This is an open letter addressed to ISIS, Al-Qaeda, Boko Haram and all other violent Islamist extremist groups ( Salafi, Wahhabi, Deobandi, ISIS, Taliban, Sipah-e-Sahaba); their members, followers, and supporters…
We, the other Muslims of the world, would like to invite you to an open debate about our respective ideas of the Islamic ethics of war and peace.
We wish to understand how such drastically divergent understandings have evolved from two groups who ostensibly belong to the same religion, read the same scripture, and follow the same prophets.
With such diametrically opposed notions, it is clear that both of us cannot be right. It is time we began a conversation to understand each point of view, and decide who can more rightly claim to hold the authentic interpretation.
You have been invited to this discussion many times before. Consider this letter merely one among many that challenge you to show how you formulate your dis-ethics from within our tradition.
Although we disagree on many points, our differences loom largest when we look to the verses in the Quran related to striving (jihad), fighting (qital), and war (harb). On a superficial reading, several of these verses appear to convey discrepant messages. Verses that speak of peace, forbearance, tolerance, sanctity of life, and freedom of religion are juxtaposed against verses that speak of military aggression.
Both of us agree that the seeming contraindications can be reconciled once a deeper exegetical interpretation is applied. How we each pursue this reconciliation seems to be the starting point for the vast differences in the entire ethical and jurisprudential outlooks we develop.

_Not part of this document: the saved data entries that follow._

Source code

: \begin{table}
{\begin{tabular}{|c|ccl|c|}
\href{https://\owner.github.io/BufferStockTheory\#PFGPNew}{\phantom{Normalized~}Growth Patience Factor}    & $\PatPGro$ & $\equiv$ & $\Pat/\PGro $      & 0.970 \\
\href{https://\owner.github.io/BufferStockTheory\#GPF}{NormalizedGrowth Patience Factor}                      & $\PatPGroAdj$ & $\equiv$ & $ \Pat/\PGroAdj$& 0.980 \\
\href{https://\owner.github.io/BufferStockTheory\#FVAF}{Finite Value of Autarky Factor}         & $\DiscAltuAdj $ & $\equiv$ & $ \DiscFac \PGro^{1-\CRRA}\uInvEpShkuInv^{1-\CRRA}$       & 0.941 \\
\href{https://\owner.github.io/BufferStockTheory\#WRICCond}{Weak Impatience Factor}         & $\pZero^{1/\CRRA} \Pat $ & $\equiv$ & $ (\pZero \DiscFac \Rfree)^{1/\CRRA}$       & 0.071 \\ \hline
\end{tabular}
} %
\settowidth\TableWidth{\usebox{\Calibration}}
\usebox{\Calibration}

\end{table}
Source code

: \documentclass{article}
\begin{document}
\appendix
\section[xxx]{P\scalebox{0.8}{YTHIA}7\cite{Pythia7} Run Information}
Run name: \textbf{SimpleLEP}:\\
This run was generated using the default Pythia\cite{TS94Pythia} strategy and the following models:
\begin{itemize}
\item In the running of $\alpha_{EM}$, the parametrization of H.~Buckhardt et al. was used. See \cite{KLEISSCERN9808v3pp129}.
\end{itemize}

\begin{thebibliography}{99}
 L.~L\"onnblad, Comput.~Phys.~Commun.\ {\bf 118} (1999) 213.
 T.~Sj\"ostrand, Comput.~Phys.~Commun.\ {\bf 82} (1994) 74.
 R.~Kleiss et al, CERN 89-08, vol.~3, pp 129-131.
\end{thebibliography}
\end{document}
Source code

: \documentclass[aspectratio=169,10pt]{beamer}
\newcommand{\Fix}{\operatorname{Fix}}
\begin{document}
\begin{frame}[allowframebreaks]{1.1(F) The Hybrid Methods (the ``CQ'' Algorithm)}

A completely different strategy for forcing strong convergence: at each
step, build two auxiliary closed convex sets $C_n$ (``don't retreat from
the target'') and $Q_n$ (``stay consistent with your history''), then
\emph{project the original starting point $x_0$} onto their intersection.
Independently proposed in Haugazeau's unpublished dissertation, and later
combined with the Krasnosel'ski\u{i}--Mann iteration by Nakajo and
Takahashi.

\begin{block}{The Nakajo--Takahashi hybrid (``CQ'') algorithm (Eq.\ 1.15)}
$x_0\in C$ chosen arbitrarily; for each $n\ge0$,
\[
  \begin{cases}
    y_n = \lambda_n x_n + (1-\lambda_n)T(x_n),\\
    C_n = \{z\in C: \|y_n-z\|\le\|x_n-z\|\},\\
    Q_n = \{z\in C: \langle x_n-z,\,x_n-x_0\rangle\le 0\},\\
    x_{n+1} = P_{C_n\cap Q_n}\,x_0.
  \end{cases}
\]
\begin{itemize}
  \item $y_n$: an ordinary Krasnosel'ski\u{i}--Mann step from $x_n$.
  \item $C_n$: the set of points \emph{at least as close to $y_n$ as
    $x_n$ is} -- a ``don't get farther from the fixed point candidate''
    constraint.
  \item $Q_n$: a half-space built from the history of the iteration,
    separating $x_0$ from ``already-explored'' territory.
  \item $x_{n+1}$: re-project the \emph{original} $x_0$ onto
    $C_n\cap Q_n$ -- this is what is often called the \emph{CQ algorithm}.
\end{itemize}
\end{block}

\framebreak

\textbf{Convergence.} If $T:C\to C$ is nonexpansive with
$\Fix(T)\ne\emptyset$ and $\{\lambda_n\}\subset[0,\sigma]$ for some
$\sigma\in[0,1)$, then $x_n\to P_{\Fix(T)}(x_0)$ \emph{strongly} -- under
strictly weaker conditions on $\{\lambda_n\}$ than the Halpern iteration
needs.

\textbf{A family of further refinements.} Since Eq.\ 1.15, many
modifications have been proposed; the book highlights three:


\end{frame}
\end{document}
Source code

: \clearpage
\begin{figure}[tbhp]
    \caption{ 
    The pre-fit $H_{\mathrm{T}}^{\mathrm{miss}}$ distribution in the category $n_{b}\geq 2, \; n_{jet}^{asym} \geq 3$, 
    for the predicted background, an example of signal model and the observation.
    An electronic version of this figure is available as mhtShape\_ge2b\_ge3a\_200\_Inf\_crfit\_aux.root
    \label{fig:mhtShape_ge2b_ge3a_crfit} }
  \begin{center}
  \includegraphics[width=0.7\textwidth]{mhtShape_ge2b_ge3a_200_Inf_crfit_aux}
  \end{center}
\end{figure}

To understand these resulting differences, it is necessary to first assemble the verses relating to jihad, qital, and harb and apply to them a thematic exegesis. In doing so, Islamic jurists and scholars have discerned that several progressive phases of Quranic injunctions regarding the use of military force are apparent.
I. “Bear patiently”
The first phase was characterized by non-violence and non-confrontation. During the Meccan period, Muhammad and his followers were forbidden by the Quran to respond with force to the persecution that they faced under their Quraysh opponents. They were instructed to repel aggression with forgiveness and to continue preaching their message with forbearance:
“Bear patiently against whatever they say, and take leave of them in a beautiful manner” (73:10)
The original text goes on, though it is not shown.